When I could understand him again, he was telling me that if I would promise to marry him he would do all that I wished for Sir Hubert, and more, he would guarantee his safety until he reached Holland, and, if needs be, would personally conduct him to a port from which he could sail.

'But, be generous,' besought I, 'do all that without the heavy price being paid that you have named.'

'Heavy?'

He frowned.

'Yes. Most heavy. I cannot pay it! I cannot! But be generous,' I pleaded, 'be generous!'

Sir Claudius, seeing me so exceedingly concerned about his rival, fell into an awful rage.

'Generous!' cried he. 'Not I. It is for you to be generous to me—and to him. For I swear unless you promise to marry me—unless I have your promise before night, he shall hang to-morrow morning.'

And with that he went out, slamming the door behind him.

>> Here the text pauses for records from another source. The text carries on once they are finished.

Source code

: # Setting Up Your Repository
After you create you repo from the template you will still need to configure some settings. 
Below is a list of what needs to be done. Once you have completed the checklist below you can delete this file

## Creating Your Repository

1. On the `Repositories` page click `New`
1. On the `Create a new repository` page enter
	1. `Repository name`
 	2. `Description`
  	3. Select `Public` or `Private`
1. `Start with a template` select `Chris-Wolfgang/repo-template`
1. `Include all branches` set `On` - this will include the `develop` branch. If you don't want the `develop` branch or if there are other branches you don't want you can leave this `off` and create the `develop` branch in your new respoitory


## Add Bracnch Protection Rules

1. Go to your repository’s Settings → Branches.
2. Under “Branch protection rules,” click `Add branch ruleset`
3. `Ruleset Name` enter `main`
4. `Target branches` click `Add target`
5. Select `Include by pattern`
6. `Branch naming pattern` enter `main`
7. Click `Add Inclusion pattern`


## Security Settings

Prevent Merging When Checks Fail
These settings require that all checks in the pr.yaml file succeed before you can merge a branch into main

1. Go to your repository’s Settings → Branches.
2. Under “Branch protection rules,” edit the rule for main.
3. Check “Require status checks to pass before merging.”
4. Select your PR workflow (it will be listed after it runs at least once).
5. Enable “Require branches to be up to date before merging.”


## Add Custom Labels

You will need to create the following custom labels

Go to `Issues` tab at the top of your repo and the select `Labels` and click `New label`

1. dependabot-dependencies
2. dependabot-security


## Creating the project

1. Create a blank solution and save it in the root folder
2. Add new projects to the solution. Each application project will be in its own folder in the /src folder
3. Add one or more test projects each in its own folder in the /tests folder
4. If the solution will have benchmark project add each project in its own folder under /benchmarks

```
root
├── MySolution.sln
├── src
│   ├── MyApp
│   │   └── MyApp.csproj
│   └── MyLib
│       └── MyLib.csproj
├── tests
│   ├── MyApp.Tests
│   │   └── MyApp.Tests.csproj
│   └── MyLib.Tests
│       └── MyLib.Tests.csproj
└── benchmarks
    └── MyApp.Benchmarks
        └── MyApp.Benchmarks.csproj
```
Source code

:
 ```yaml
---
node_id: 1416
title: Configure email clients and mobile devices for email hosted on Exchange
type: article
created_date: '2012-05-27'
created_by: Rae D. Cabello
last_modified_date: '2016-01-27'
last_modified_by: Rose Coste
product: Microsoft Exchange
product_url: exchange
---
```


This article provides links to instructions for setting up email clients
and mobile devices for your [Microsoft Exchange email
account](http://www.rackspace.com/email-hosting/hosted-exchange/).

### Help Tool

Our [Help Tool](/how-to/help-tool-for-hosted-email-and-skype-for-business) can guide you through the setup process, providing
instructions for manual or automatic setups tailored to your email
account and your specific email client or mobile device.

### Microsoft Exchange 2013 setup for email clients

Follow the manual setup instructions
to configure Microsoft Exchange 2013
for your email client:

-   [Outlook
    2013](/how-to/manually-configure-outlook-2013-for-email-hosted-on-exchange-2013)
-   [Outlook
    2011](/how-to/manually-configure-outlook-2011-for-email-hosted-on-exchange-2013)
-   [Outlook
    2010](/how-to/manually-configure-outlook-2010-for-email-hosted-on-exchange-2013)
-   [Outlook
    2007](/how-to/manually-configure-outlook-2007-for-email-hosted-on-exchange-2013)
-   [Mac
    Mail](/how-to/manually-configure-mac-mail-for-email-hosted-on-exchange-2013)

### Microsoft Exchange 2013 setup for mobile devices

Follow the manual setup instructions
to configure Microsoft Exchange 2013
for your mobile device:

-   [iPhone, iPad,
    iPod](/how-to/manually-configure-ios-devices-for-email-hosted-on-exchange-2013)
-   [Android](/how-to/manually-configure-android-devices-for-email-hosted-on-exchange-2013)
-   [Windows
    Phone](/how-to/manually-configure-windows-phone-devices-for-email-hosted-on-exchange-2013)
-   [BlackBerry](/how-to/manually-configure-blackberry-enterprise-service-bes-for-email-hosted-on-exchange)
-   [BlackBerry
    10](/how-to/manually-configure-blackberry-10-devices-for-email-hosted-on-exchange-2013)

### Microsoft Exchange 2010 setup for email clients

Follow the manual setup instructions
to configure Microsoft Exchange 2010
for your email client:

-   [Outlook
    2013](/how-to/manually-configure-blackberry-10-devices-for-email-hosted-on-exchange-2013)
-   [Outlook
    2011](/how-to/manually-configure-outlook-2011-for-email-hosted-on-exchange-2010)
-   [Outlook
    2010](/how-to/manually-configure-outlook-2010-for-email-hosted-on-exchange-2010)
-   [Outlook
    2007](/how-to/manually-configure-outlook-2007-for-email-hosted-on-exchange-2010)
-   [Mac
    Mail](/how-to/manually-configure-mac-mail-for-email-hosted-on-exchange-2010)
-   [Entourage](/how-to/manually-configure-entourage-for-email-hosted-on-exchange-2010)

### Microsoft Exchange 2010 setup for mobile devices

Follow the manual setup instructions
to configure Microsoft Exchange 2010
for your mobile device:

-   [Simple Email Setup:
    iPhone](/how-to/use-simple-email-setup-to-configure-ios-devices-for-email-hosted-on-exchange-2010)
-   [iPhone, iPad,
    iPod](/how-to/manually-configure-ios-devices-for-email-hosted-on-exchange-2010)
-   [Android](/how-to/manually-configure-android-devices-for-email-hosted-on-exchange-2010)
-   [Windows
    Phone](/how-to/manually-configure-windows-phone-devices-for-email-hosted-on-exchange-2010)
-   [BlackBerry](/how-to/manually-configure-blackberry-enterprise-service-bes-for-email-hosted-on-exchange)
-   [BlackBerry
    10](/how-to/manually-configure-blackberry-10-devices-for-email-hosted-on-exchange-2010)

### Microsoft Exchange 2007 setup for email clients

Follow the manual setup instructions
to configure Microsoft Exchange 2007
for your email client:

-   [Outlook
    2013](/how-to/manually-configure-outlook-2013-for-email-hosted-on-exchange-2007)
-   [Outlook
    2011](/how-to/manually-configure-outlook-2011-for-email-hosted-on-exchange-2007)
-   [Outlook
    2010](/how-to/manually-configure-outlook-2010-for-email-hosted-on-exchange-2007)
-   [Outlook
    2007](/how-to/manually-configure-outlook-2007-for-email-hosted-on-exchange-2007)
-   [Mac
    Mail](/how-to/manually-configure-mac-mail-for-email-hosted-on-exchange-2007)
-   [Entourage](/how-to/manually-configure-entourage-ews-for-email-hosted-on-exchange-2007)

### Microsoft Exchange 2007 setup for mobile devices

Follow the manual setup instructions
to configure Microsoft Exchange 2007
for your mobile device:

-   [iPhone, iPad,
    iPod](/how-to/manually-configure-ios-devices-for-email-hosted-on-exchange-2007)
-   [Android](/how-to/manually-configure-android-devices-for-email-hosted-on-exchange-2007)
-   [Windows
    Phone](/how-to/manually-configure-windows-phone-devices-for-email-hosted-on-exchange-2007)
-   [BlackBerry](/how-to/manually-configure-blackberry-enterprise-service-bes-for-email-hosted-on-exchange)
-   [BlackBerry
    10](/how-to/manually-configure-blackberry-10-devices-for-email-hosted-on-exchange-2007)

I fell back in my chair, weeping bitterly.

Was ever a more hideous snare laid for a poor girl? I thought with horror of the woes and threatened death of my dear knight. I imagined I saw him lying in the dungeon of which Sir Claudius had been speaking. How very hard was his fate! Not a prisoner of war, he had simply been kidnapped by brigands, as a girl, or a child might have been! Six to one, they had overcome him by sheer physical strength. And he had the misery of knowing that I also was a captive in their power. How he would chafe at the confinement which kept him from my side! What would be his feelings when his jailer told him that he must prepare to die upon the morrow? And on the gallows, too! Despair would be his portion, horror and despair.